“The Visit”: ben tornato M.Night Shyamalan!

Di Dino Cassone

Di Dino Cassone

Segreti e bugie in salsa horror. Parafrasando il film gioiello di Mike Nichols, si può definire così l’ultima pellicola firmata da M.Night Shyamalan uscita nelle sale italiane lo scorso 26 novembre. E dopo alcune “cadute di stile” il talentuoso regista sembra aver trovato la lucentezza creativa dei suoi primissimi film-capolavoro, “Il sesto senso”, “Unbreakble” e “The Village”. Il gran ritorno Shyamalan lo fa con un lavoro a basso costo (tutto il cast è stato assoldato a costo ridotto), un piccolo capolavoro di tensione dal titolo “The Visit”, “La visita”.

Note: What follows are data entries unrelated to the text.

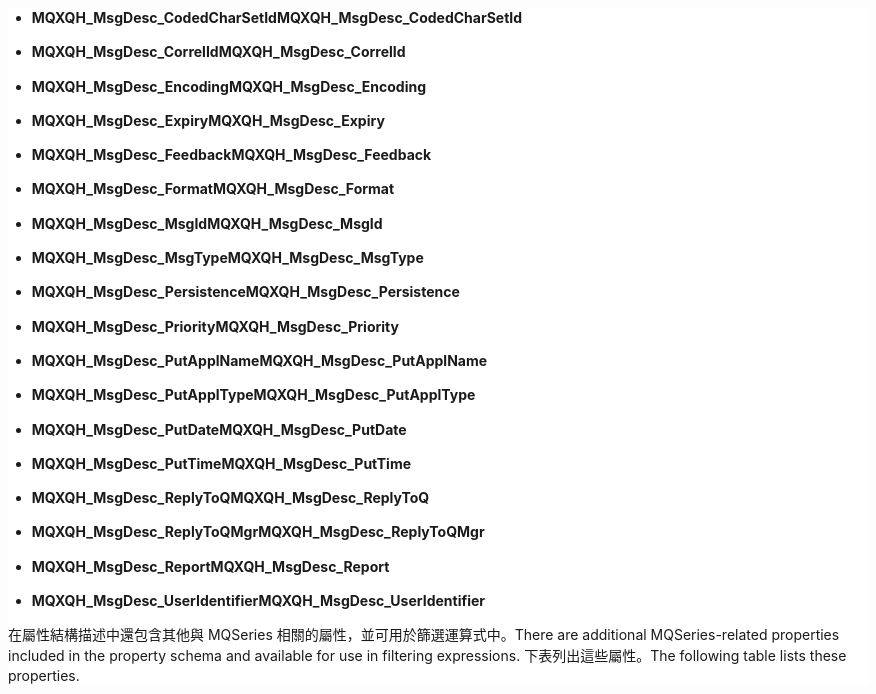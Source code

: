 -   <span data-ttu-id="b29eb-266">**MQXQH_MsgDesc_CodedCharSetId**</span><span class="sxs-lookup"><span data-stu-id="b29eb-266">**MQXQH_MsgDesc_CodedCharSetId**</span></span>  
  
-   <span data-ttu-id="b29eb-267">**MQXQH_MsgDesc_CorrelId**</span><span class="sxs-lookup"><span data-stu-id="b29eb-267">**MQXQH_MsgDesc_CorrelId**</span></span>  
  
-   <span data-ttu-id="b29eb-268">**MQXQH_MsgDesc_Encoding**</span><span class="sxs-lookup"><span data-stu-id="b29eb-268">**MQXQH_MsgDesc_Encoding**</span></span>  
  
-   <span data-ttu-id="b29eb-269">**MQXQH_MsgDesc_Expiry**</span><span class="sxs-lookup"><span data-stu-id="b29eb-269">**MQXQH_MsgDesc_Expiry**</span></span>  
  
-   <span data-ttu-id="b29eb-270">**MQXQH_MsgDesc_Feedback**</span><span class="sxs-lookup"><span data-stu-id="b29eb-270">**MQXQH_MsgDesc_Feedback**</span></span>  
  
-   <span data-ttu-id="b29eb-271">**MQXQH_MsgDesc_Format**</span><span class="sxs-lookup"><span data-stu-id="b29eb-271">**MQXQH_MsgDesc_Format**</span></span>  
  
-   <span data-ttu-id="b29eb-272">**MQXQH_MsgDesc_MsgId**</span><span class="sxs-lookup"><span data-stu-id="b29eb-272">**MQXQH_MsgDesc_MsgId**</span></span>  
  
-   <span data-ttu-id="b29eb-273">**MQXQH_MsgDesc_MsgType**</span><span class="sxs-lookup"><span data-stu-id="b29eb-273">**MQXQH_MsgDesc_MsgType**</span></span>  
  
-   <span data-ttu-id="b29eb-274">**MQXQH_MsgDesc_Persistence**</span><span class="sxs-lookup"><span data-stu-id="b29eb-274">**MQXQH_MsgDesc_Persistence**</span></span>  
  
-   <span data-ttu-id="b29eb-275">**MQXQH_MsgDesc_Priority**</span><span class="sxs-lookup"><span data-stu-id="b29eb-275">**MQXQH_MsgDesc_Priority**</span></span>  
  
-   <span data-ttu-id="b29eb-276">**MQXQH_MsgDesc_PutApplName**</span><span class="sxs-lookup"><span data-stu-id="b29eb-276">**MQXQH_MsgDesc_PutApplName**</span></span>  
  
-   <span data-ttu-id="b29eb-277">**MQXQH_MsgDesc_PutApplType**</span><span class="sxs-lookup"><span data-stu-id="b29eb-277">**MQXQH_MsgDesc_PutApplType**</span></span>  
  
-   <span data-ttu-id="b29eb-278">**MQXQH_MsgDesc_PutDate**</span><span class="sxs-lookup"><span data-stu-id="b29eb-278">**MQXQH_MsgDesc_PutDate**</span></span>  
  
-   <span data-ttu-id="b29eb-279">**MQXQH_MsgDesc_PutTime**</span><span class="sxs-lookup"><span data-stu-id="b29eb-279">**MQXQH_MsgDesc_PutTime**</span></span>  
  
-   <span data-ttu-id="b29eb-280">**MQXQH_MsgDesc_ReplyToQ**</span><span class="sxs-lookup"><span data-stu-id="b29eb-280">**MQXQH_MsgDesc_ReplyToQ**</span></span>  
  
-   <span data-ttu-id="b29eb-281">**MQXQH_MsgDesc_ReplyToQMgr**</span><span class="sxs-lookup"><span data-stu-id="b29eb-281">**MQXQH_MsgDesc_ReplyToQMgr**</span></span>  
  
-   <span data-ttu-id="b29eb-282">**MQXQH_MsgDesc_Report**</span><span class="sxs-lookup"><span data-stu-id="b29eb-282">**MQXQH_MsgDesc_Report**</span></span>  
  
-   <span data-ttu-id="b29eb-283">**MQXQH_MsgDesc_UserIdentifier**</span><span class="sxs-lookup"><span data-stu-id="b29eb-283">**MQXQH_MsgDesc_UserIdentifier**</span></span>  
  
 <span data-ttu-id="b29eb-284">在屬性結構描述中還包含其他與 MQSeries 相關的屬性，並可用於篩選運算式中。</span><span class="sxs-lookup"><span data-stu-id="b29eb-284">There are additional MQSeries-related properties included in the property schema and available for use in filtering expressions.</span></span> <span data-ttu-id="b29eb-285">下表列出這些屬性。</span><span class="sxs-lookup"><span data-stu-id="b29eb-285">The following table lists these properties.</span></span>  
  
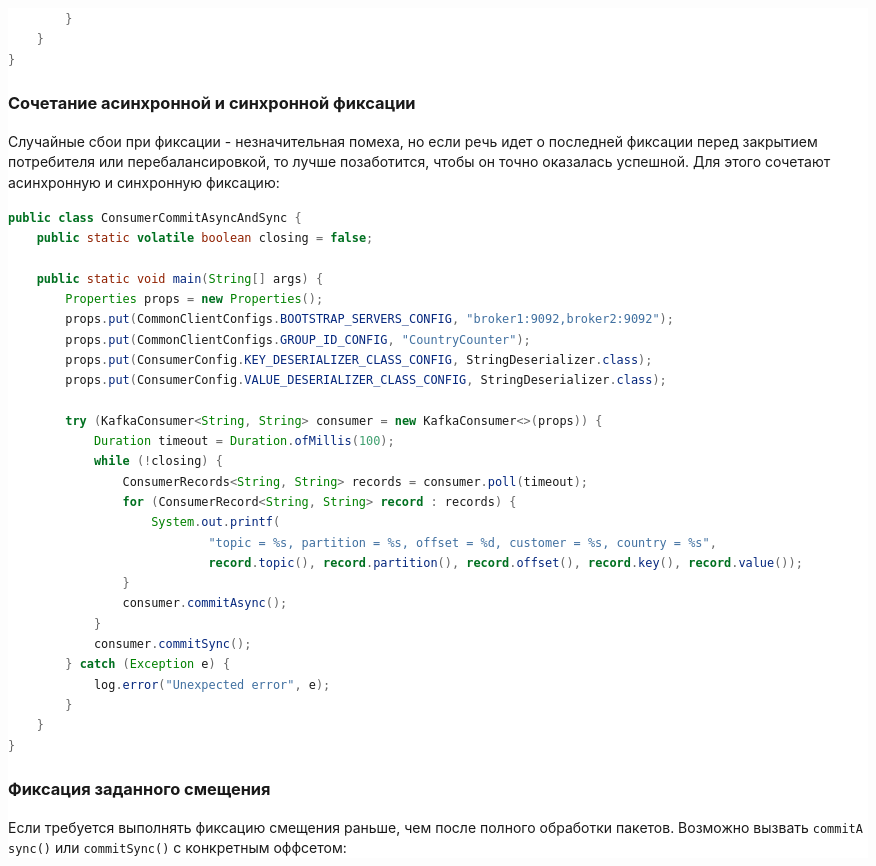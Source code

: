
 ```java
        }
    }
}

```

### Сочетание асинхронной и синхронной фиксации

Случайные сбои при фиксации - незначительная помеха, но если речь идет о последней фиксации перед закрытием потребителя
или перебалансировкой, то лучше позаботится, чтобы он точно оказалась успешной. Для этого сочетают асинхронную и
синхронную фиксацию:

```java
public class ConsumerCommitAsyncAndSync {
    public static volatile boolean closing = false;

    public static void main(String[] args) {
        Properties props = new Properties();
        props.put(CommonClientConfigs.BOOTSTRAP_SERVERS_CONFIG, "broker1:9092,broker2:9092");
        props.put(CommonClientConfigs.GROUP_ID_CONFIG, "CountryCounter");
        props.put(ConsumerConfig.KEY_DESERIALIZER_CLASS_CONFIG, StringDeserializer.class);
        props.put(ConsumerConfig.VALUE_DESERIALIZER_CLASS_CONFIG, StringDeserializer.class);

        try (KafkaConsumer<String, String> consumer = new KafkaConsumer<>(props)) {
            Duration timeout = Duration.ofMillis(100);
            while (!closing) {
                ConsumerRecords<String, String> records = consumer.poll(timeout);
                for (ConsumerRecord<String, String> record : records) {
                    System.out.printf(
                            "topic = %s, partition = %s, offset = %d, customer = %s, country = %s",
                            record.topic(), record.partition(), record.offset(), record.key(), record.value());
                }
                consumer.commitAsync();
            }
            consumer.commitSync();
        } catch (Exception e) {
            log.error("Unexpected error", e);
        }
    }
}

```

### Фиксация заданного смещения

Если требуется выполнять фиксацию смещения раньше, чем после полного обработки пакетов. Возможно вызвать `commitAsync()`
или `commitSync()` с конкретным оффсетом:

The visitDue fratelli sono mandati per una settimana dai nonni materni (interpretati dai solidi Peter McRobbie e Deanna Dunagan), in una sperduta fattoria della Pennsylvania, per permettere alla loro madre (Kathryn Hahn, già vista in “Revolutionary Road”) di godersi finalmente una breve crociera con il suo nuovo compagno. Il marito e padre dei due ragazzi li ha abbandonati tempo addietro, lasciando dietro di sé strascichi psicologici: il piccolo Tyler (interpretato dall’Ed Oxenbould) oltre che a essere aggressivo ha la fobia dei germi; sua sorella Becca (la bravissima ed espressiva Olivia DeJonge) invece, non riesce più a guardarsi allo specchio. Quest’ultima, appassionata di cinema, ha deciso di girare un documentario per scoprire i motivi della rottura fra la loro madre e i suoi genitori quindici anni prima. E proprio dall’obiettivo della piccola film-maker che lo spettatore spierà, giorno dopo giorno, la settimana di soggiorno che da dolci momenti familiari si trasformerà prima in un dramma, poi, in un vero e proprio incubo con incursioni nell’horror. Già, perché qualcosa di strano aleggia tra le pareti di quella fattoria, immersa nell’avvolgente odore di biscotti al forno misto a quello del mistero. E della paura, perché ogni “perfetta famiglia americana” ha i suoi scheletri in cantina.

Un film che è anche una profonda analisi sulla vecchiaia, su come ci si possa sentire vittime dell’inesorabile trascorrere del tempo, su cosa accade al nostro corpo (e vi risparmiamo i particolari), e soprattutto alla nostra mente. La vecchiaia filtrata dall’obiettivo spesso ingenuo quanto spietato dei più giovani, con un sorprendente rovescio della situazione (i bambini sembrano già vecchi mentre gli anziani hanno ancora tutto l’entusiasmo giovanile) che pervade tutto il film. Quasi.  

Il pregio del film di Shyamalan è la sua sceneggiatura maledettamente intelligente supportata da un montaggio (Luke Franco Ciarrocchi) spettacolare che come un pendolo preciso batte a pieno ritmo sussulti dritti al cuore dello spettatore. La fotografia di Maryse Alberti è più raffinata ed elegante dei soliti found footage (con immagini grezze prive di patina), che da “The Blair Witch Project” in poi hanno creato un vero e proprio genere cinematografico troppo spesso saccheggiato con prodotti scadenti e deludenti.